DATA PROVIDED:
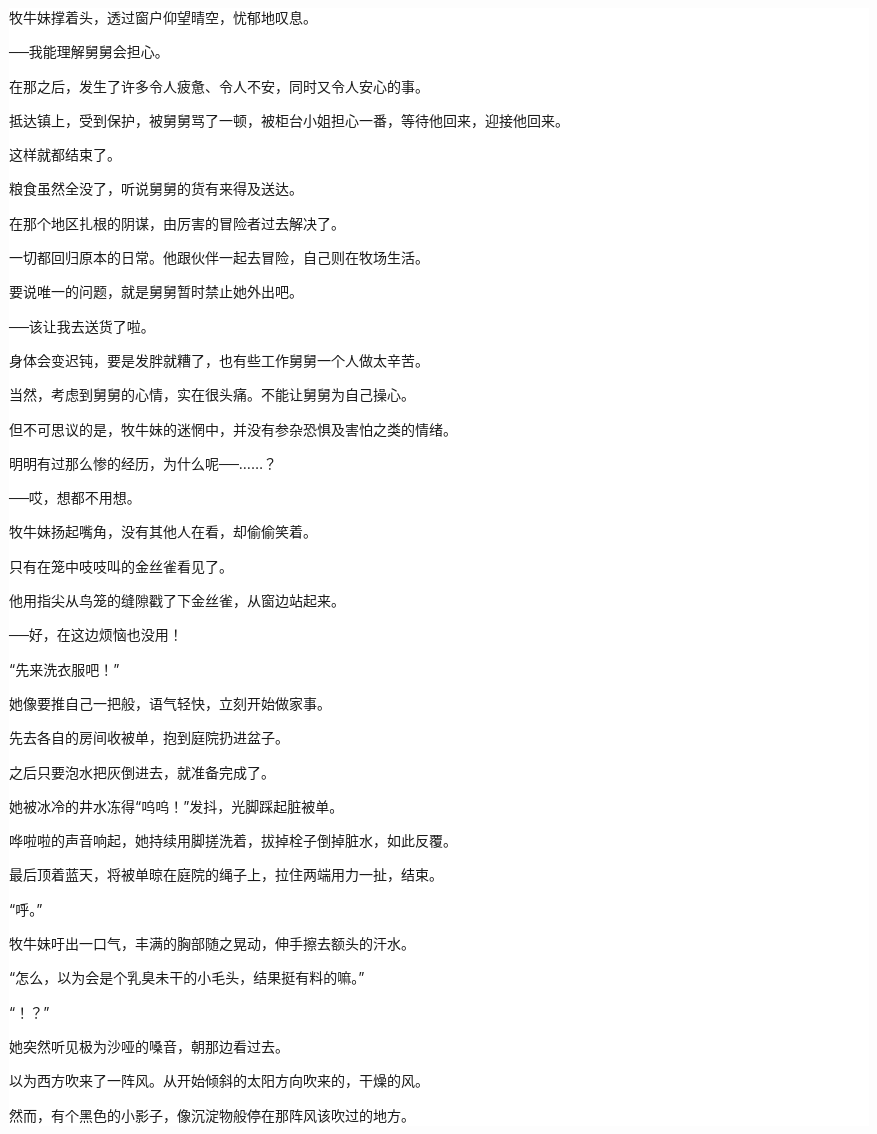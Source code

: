 牧牛妹撑着头，透过窗户仰望晴空，忧郁地叹息。

──我能理解舅舅会担心。

在那之后，发生了许多令人疲惫、令人不安，同时又令人安心的事。

抵达镇上，受到保护，被舅舅骂了一顿，被柜台小姐担心一番，等待他回来，迎接他回来。

这样就都结束了。

粮食虽然全没了，听说舅舅的货有来得及送达。

在那个地区扎根的阴谋，由厉害的冒险者过去解决了。

一切都回归原本的日常。他跟伙伴一起去冒险，自己则在牧场生活。

要说唯一的问题，就是舅舅暂时禁止她外出吧。

──该让我去送货了啦。

身体会变迟钝，要是发胖就糟了，也有些工作舅舅一个人做太辛苦。

当然，考虑到舅舅的心情，实在很头痛。不能让舅舅为自己操心。

但不可思议的是，牧牛妹的迷惘中，并没有参杂恐惧及害怕之类的情绪。

明明有过那么惨的经历，为什么呢──……？

──哎，想都不用想。

牧牛妹扬起嘴角，没有其他人在看，却偷偷笑着。

只有在笼中吱吱叫的金丝雀看见了。

他用指尖从鸟笼的缝隙戳了下金丝雀，从窗边站起来。

──好，在这边烦恼也没用！

“先来洗衣服吧！”

她像要推自己一把般，语气轻快，立刻开始做家事。

先去各自的房间收被单，抱到庭院扔进盆子。

之后只要泡水把灰倒进去，就准备完成了。

她被冰冷的井水冻得“呜呜！”发抖，光脚踩起脏被单。

哗啦啦的声音响起，她持续用脚搓洗着，拔掉栓子倒掉脏水，如此反覆。

最后顶着蓝天，将被单晾在庭院的绳子上，拉住两端用力一扯，结束。

“呼。”

牧牛妹吁出一口气，丰满的胸部随之晃动，伸手擦去额头的汗水。

“怎么，以为会是个乳臭未干的小毛头，结果挺有料的嘛。”

“！？”

她突然听见极为沙哑的嗓音，朝那边看过去。

以为西方吹来了一阵风。从开始倾斜的太阳方向吹来的，干燥的风。

然而，有个黑色的小影子，像沉淀物般停在那阵风该吹过的地方。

TASK STATEMENT:
Would you please output each record exactly, leaving the images out?

ANSWER AREA:
Source code

: 牧牛妹撑着头，透过窗户仰望晴空，忧郁地叹息。

──我能理解舅舅会担心。

在那之后，发生了许多令人疲惫、令人不安，同时又令人安心的事。

抵达镇上，受到保护，被舅舅骂了一顿，被柜台小姐担心一番，等待他回来，迎接他回来。

这样就都结束了。

粮食虽然全没了，听说舅舅的货有来得及送达。

在那个地区扎根的阴谋，由厉害的冒险者过去解决了。

一切都回归原本的日常。他跟伙伴一起去冒险，自己则在牧场生活。

要说唯一的问题，就是舅舅暂时禁止她外出吧。

──该让我去送货了啦。

身体会变迟钝，要是发胖就糟了，也有些工作舅舅一个人做太辛苦。

当然，考虑到舅舅的心情，实在很头痛。不能让舅舅为自己操心。

但不可思议的是，牧牛妹的迷惘中，并没有参杂恐惧及害怕之类的情绪。

明明有过那么惨的经历，为什么呢──……？

──哎，想都不用想。

牧牛妹扬起嘴角，没有其他人在看，却偷偷笑着。

只有在笼中吱吱叫的金丝雀看见了。

他用指尖从鸟笼的缝隙戳了下金丝雀，从窗边站起来。

──好，在这边烦恼也没用！

“先来洗衣服吧！”

她像要推自己一把般，语气轻快，立刻开始做家事。

先去各自的房间收被单，抱到庭院扔进盆子。

之后只要泡水把灰倒进去，就准备完成了。

她被冰冷的井水冻得“呜呜！”发抖，光脚踩起脏被单。

哗啦啦的声音响起，她持续用脚搓洗着，拔掉栓子倒掉脏水，如此反覆。

最后顶着蓝天，将被单晾在庭院的绳子上，拉住两端用力一扯，结束。

“呼。”

牧牛妹吁出一口气，丰满的胸部随之晃动，伸手擦去额头的汗水。

“怎么，以为会是个乳臭未干的小毛头，结果挺有料的嘛。”

“！？”

她突然听见极为沙哑的嗓音，朝那边看过去。

以为西方吹来了一阵风。从开始倾斜的太阳方向吹来的，干燥的风。

然而，有个黑色的小影子，像沉淀物般停在那阵风该吹过的地方。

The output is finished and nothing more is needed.